* _WHAT NEEDS TO BE DONE_: Transcribe every line of the listing below without any deviation.

* _ENTRIES SHOWN_:
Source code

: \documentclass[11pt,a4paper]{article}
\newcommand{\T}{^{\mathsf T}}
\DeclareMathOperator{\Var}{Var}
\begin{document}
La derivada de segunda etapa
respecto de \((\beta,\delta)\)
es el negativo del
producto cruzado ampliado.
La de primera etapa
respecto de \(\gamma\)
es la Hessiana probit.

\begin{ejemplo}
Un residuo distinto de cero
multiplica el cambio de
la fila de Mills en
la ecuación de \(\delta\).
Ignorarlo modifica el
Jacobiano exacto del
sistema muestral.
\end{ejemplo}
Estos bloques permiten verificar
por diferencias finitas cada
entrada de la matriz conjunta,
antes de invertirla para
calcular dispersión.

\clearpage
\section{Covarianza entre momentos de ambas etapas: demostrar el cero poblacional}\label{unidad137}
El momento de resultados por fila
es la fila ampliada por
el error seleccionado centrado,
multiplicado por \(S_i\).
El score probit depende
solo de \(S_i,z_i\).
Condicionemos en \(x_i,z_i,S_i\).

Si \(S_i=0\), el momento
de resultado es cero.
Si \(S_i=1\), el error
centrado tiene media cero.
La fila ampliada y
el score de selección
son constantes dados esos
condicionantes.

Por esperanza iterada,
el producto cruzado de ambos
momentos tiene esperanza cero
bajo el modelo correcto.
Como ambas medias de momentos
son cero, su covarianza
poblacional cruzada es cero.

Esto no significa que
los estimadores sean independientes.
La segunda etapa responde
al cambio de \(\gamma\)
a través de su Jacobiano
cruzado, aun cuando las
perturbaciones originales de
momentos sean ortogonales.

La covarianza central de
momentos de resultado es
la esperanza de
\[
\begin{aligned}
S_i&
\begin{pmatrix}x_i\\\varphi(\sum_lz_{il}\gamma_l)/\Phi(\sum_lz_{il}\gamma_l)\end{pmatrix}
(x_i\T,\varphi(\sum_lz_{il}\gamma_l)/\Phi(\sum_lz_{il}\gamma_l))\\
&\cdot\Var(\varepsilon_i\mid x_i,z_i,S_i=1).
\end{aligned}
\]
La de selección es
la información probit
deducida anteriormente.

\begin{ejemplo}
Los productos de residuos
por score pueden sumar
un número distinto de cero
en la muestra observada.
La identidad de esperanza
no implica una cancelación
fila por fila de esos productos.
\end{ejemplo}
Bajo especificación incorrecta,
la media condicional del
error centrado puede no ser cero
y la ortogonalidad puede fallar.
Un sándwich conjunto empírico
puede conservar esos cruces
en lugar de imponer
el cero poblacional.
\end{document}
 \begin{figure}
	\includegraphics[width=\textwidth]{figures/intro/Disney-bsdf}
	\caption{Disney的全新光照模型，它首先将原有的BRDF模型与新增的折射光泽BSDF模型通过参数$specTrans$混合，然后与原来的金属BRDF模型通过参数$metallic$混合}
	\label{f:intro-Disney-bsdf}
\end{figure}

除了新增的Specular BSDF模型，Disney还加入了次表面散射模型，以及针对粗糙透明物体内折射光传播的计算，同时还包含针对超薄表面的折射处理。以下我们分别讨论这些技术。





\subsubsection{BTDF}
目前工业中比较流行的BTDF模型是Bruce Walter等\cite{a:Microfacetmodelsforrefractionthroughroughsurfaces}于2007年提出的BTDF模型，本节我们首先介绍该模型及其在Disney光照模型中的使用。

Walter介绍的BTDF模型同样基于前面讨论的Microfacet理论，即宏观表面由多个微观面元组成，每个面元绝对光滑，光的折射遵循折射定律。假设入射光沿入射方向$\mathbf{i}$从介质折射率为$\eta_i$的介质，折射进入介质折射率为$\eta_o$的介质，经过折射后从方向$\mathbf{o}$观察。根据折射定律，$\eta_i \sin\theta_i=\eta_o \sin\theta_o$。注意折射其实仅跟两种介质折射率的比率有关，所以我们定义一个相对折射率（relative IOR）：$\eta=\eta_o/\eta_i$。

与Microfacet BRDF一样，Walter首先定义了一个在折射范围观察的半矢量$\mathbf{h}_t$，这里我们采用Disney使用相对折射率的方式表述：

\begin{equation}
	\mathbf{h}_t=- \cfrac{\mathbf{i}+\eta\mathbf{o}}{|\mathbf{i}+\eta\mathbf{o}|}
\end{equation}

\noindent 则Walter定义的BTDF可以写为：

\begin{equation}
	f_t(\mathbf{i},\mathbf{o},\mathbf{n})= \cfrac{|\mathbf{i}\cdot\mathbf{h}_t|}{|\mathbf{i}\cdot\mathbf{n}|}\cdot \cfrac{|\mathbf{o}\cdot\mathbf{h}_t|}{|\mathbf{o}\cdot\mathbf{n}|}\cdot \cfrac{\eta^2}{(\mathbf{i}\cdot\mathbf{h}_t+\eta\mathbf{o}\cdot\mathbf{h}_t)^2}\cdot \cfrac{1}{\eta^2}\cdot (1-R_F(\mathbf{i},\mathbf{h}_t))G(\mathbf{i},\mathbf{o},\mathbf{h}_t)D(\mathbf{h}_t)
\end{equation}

* _RESULT OF THE TASK_:
Source code

: \documentclass[11pt,a4paper]{article}
\newcommand{\T}{^{\mathsf T}}
\DeclareMathOperator{\Var}{Var}
\begin{document}
La derivada de segunda etapa
respecto de \((\beta,\delta)\)
es el negativo del
producto cruzado ampliado.
La de primera etapa
respecto de \(\gamma\)
es la Hessiana probit.

\begin{ejemplo}
Un residuo distinto de cero
multiplica el cambio de
la fila de Mills en
la ecuación de \(\delta\).
Ignorarlo modifica el
Jacobiano exacto del
sistema muestral.
\end{ejemplo}
Estos bloques permiten verificar
por diferencias finitas cada
entrada de la matriz conjunta,
antes de invertirla para
calcular dispersión.

\clearpage
\section{Covarianza entre momentos de ambas etapas: demostrar el cero poblacional}\label{unidad137}
El momento de resultados por fila
es la fila ampliada por
el error seleccionado centrado,
multiplicado por \(S_i\).
El score probit depende
solo de \(S_i,z_i\).
Condicionemos en \(x_i,z_i,S_i\).

Si \(S_i=0\), el momento
de resultado es cero.
Si \(S_i=1\), el error
centrado tiene media cero.
La fila ampliada y
el score de selección
son constantes dados esos
condicionantes.

Por esperanza iterada,
el producto cruzado de ambos
momentos tiene esperanza cero
bajo el modelo correcto.
Como ambas medias de momentos
son cero, su covarianza
poblacional cruzada es cero.

Esto no significa que
los estimadores sean independientes.
La segunda etapa responde
al cambio de \(\gamma\)
a través de su Jacobiano
cruzado, aun cuando las
perturbaciones originales de
momentos sean ortogonales.

La covarianza central de
momentos de resultado es
la esperanza de
\[
\begin{aligned}
S_i&
\begin{pmatrix}x_i\\\varphi(\sum_lz_{il}\gamma_l)/\Phi(\sum_lz_{il}\gamma_l)\end{pmatrix}
(x_i\T,\varphi(\sum_lz_{il}\gamma_l)/\Phi(\sum_lz_{il}\gamma_l))\\
&\cdot\Var(\varepsilon_i\mid x_i,z_i,S_i=1).
\end{aligned}
\]
La de selección es
la información probit
deducida anteriormente.

\begin{ejemplo}
Los productos de residuos
por score pueden sumar
un número distinto de cero
en la muestra observada.
La identidad de esperanza
no implica una cancelación
fila por fila de esos productos.
\end{ejemplo}
Bajo especificación incorrecta,
la media condicional del
error centrado puede no ser cero
y la ortogonalidad puede fallar.
Un sándwich conjunto empírico
puede conservar esos cruces
en lugar de imponer
el cero poblacional.
\end{document}
 \begin{figure}
	\includegraphics[width=\textwidth]{figures/intro/Disney-bsdf}
	\caption{Disney的全新光照模型，它首先将原有的BRDF模型与新增的折射光泽BSDF模型通过参数$specTrans$混合，然后与原来的金属BRDF模型通过参数$metallic$混合}
	\label{f:intro-Disney-bsdf}
\end{figure}

除了新增的Specular BSDF模型，Disney还加入了次表面散射模型，以及针对粗糙透明物体内折射光传播的计算，同时还包含针对超薄表面的折射处理。以下我们分别讨论这些技术。





\subsubsection{BTDF}
目前工业中比较流行的BTDF模型是Bruce Walter等\cite{a:Microfacetmodelsforrefractionthroughroughsurfaces}于2007年提出的BTDF模型，本节我们首先介绍该模型及其在Disney光照模型中的使用。

Walter介绍的BTDF模型同样基于前面讨论的Microfacet理论，即宏观表面由多个微观面元组成，每个面元绝对光滑，光的折射遵循折射定律。假设入射光沿入射方向$\mathbf{i}$从介质折射率为$\eta_i$的介质，折射进入介质折射率为$\eta_o$的介质，经过折射后从方向$\mathbf{o}$观察。根据折射定律，$\eta_i \sin\theta_i=\eta_o \sin\theta_o$。注意折射其实仅跟两种介质折射率的比率有关，所以我们定义一个相对折射率（relative IOR）：$\eta=\eta_o/\eta_i$。

与Microfacet BRDF一样，Walter首先定义了一个在折射范围观察的半矢量$\mathbf{h}_t$，这里我们采用Disney使用相对折射率的方式表述：

\begin{equation}
	\mathbf{h}_t=- \cfrac{\mathbf{i}+\eta\mathbf{o}}{|\mathbf{i}+\eta\mathbf{o}|}
\end{equation}

\noindent 则Walter定义的BTDF可以写为：

\begin{equation}
	f_t(\mathbf{i},\mathbf{o},\mathbf{n})= \cfrac{|\mathbf{i}\cdot\mathbf{h}_t|}{|\mathbf{i}\cdot\mathbf{n}|}\cdot \cfrac{|\mathbf{o}\cdot\mathbf{h}_t|}{|\mathbf{o}\cdot\mathbf{n}|}\cdot \cfrac{\eta^2}{(\mathbf{i}\cdot\mathbf{h}_t+\eta\mathbf{o}\cdot\mathbf{h}_t)^2}\cdot \cfrac{1}{\eta^2}\cdot (1-R_F(\mathbf{i},\mathbf{h}_t))G(\mathbf{i},\mathbf{o},\mathbf{h}_t)D(\mathbf{h}_t)
\end{equation}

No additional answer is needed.